Anti-climatic. That’s what sharing an elevator with Max was because it wasn’t as if our staff could do anything to hold him or show our hand. Max wasn’t actually wanted for anything. He was something of an enigma. The entire fucking point was to get Max to grab my ass, and instead he just rode the elevator and acted polite.
I told my three earbuddies, and they pulled the video, confirmed that Max was my elevator buddy, and then we - well we went back to the same shit different day. Literally. Wash, rinse, repeat.
If it worked once, then clearly we should be able to net his ass again, right?
I had doubts, but who was I in this mess? Bait, remember, that’s who I was in this mess. The worm on the hook.
My first tingling, niggling feeling of something being terribly wrong came Wednesday morning. Rose had a schedule she kept almost religiously. In fact, I couldn’t remember a time she missed one of her scheduled days, she’d never taken a sick day. I was having my breakfast, with my shorts and another one of the many ridiculous shirts in place on the off chance that Max decided to pop up on my extra jogging trips, when I glanced at the clock.
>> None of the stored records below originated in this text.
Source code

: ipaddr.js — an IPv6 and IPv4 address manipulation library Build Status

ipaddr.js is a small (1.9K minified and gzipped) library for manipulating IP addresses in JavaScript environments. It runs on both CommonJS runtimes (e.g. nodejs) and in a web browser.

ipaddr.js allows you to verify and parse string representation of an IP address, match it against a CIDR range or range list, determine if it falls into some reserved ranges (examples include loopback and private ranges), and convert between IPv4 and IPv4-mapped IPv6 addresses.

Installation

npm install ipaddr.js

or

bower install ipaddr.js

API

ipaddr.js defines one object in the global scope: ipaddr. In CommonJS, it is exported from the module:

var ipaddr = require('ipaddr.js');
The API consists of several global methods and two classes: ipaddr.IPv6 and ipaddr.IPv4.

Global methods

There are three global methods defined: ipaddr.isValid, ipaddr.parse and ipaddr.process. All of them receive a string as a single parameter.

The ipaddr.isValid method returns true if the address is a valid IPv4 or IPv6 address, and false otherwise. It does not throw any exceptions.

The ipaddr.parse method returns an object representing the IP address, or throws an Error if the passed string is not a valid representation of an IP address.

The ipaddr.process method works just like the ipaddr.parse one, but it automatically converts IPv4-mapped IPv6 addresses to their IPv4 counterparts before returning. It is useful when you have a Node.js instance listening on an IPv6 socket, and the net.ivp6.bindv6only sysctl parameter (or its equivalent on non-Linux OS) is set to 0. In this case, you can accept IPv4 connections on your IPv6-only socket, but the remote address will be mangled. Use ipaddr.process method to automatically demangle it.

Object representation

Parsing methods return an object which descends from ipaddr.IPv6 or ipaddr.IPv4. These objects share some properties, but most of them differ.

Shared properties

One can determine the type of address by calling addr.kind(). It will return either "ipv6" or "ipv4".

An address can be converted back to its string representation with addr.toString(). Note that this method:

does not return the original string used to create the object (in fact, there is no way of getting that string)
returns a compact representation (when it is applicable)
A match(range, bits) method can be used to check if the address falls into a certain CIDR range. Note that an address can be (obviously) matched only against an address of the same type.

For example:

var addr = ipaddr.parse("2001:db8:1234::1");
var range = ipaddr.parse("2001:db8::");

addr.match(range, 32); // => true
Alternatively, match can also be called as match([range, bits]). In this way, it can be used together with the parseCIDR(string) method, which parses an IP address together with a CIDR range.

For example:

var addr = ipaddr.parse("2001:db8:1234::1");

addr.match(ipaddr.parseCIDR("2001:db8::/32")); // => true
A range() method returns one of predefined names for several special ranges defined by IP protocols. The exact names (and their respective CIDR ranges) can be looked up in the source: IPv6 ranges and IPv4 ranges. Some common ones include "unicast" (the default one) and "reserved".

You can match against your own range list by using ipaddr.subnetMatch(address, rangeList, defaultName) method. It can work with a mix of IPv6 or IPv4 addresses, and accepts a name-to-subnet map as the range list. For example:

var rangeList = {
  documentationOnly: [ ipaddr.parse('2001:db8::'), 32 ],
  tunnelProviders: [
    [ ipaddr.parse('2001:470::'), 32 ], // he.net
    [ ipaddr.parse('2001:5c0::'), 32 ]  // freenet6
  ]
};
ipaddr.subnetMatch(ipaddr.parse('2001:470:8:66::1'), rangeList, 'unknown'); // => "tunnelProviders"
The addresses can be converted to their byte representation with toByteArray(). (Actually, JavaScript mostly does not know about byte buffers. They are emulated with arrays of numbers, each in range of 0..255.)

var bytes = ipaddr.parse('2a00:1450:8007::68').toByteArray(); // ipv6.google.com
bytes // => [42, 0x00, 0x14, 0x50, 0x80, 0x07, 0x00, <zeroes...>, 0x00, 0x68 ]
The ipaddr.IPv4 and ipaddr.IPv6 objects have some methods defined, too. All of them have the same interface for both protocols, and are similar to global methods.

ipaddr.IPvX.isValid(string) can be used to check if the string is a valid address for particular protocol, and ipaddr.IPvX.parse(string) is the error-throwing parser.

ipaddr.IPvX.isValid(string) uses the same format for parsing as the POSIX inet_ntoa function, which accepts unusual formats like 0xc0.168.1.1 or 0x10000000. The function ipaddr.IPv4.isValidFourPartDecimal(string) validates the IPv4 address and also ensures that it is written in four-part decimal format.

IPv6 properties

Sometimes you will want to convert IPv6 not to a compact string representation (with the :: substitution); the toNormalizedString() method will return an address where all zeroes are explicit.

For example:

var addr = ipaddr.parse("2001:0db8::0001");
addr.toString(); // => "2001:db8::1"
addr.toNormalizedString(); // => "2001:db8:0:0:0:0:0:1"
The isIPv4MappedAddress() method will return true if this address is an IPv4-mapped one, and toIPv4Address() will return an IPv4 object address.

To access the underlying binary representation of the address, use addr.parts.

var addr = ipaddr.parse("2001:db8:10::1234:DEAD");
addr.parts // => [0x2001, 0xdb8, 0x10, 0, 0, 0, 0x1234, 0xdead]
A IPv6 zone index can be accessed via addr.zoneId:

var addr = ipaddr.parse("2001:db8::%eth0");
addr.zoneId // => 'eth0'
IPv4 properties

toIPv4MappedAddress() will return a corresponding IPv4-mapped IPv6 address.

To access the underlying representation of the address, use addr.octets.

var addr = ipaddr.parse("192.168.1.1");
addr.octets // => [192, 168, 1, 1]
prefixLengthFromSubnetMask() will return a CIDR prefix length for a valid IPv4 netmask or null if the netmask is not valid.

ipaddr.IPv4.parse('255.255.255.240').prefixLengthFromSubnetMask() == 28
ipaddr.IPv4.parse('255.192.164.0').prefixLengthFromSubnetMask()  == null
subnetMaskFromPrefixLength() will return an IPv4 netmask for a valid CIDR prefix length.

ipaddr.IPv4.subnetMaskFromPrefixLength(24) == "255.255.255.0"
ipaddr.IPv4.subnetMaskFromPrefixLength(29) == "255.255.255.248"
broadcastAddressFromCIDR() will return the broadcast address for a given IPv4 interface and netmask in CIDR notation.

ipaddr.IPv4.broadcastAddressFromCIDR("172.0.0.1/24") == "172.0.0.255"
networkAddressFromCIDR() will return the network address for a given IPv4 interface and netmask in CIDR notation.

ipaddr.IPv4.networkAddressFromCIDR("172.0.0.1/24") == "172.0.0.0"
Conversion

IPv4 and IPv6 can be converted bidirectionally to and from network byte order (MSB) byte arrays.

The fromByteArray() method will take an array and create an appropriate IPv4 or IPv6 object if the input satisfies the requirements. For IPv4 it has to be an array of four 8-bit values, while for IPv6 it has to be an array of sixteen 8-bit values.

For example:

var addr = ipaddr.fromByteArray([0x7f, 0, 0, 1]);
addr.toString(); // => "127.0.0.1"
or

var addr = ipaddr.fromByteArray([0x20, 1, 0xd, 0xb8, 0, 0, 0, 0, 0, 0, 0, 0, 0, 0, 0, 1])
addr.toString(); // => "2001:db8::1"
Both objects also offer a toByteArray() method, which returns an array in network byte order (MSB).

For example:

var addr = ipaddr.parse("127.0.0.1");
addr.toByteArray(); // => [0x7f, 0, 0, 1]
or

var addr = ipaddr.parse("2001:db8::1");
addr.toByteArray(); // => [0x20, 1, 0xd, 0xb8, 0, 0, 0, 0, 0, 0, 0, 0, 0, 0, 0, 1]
“Dad,” he was flipping through the paper, his breakfast almost crumbs forgotten on his plate and his cup had been refreshed by Jake as he grabbed another cup for himself, so I got a grunt to let me know he heard me. “It’s almost ten.” Another grunt, but I saw his eyes shift to the top of the paper and then they met mine. “Did you run Rose through the same op shit that you ran me through?” I felt sick, Rose, OUR Rose at the mercy of Max - who looked like a pansy but this asshole had killed children without a hint of indecision. She’d been given self-defense classes, everyone tangentially involved with our family was, but Rose was ROSE.
Clay came into the kitchen to grab another cup of coffee and he picked up on the tension immediately. “What?” My eyes wandered back to the clock and so did his, and somehow he knew. “Where’s Rose?”
On the upside, I didn’t have to go jogging. On the downside, Rose was missing.
Mom and I had called her cell phone with the result that we both managed to get her voicemail, which did nothing to soothe either of our nerves. Clay and Dad, while clearly the more tactical and hardass of the family, were doing a better job of hiding their worry under a heavy layer of stoicism, but as Clays we knew a layer of shit when we saw it. They were as worried as we were, and while Jake worked to track Rose’s cell phone, Clay had another computer working with one of his programs hacking into the traffic cameras between her house and ours.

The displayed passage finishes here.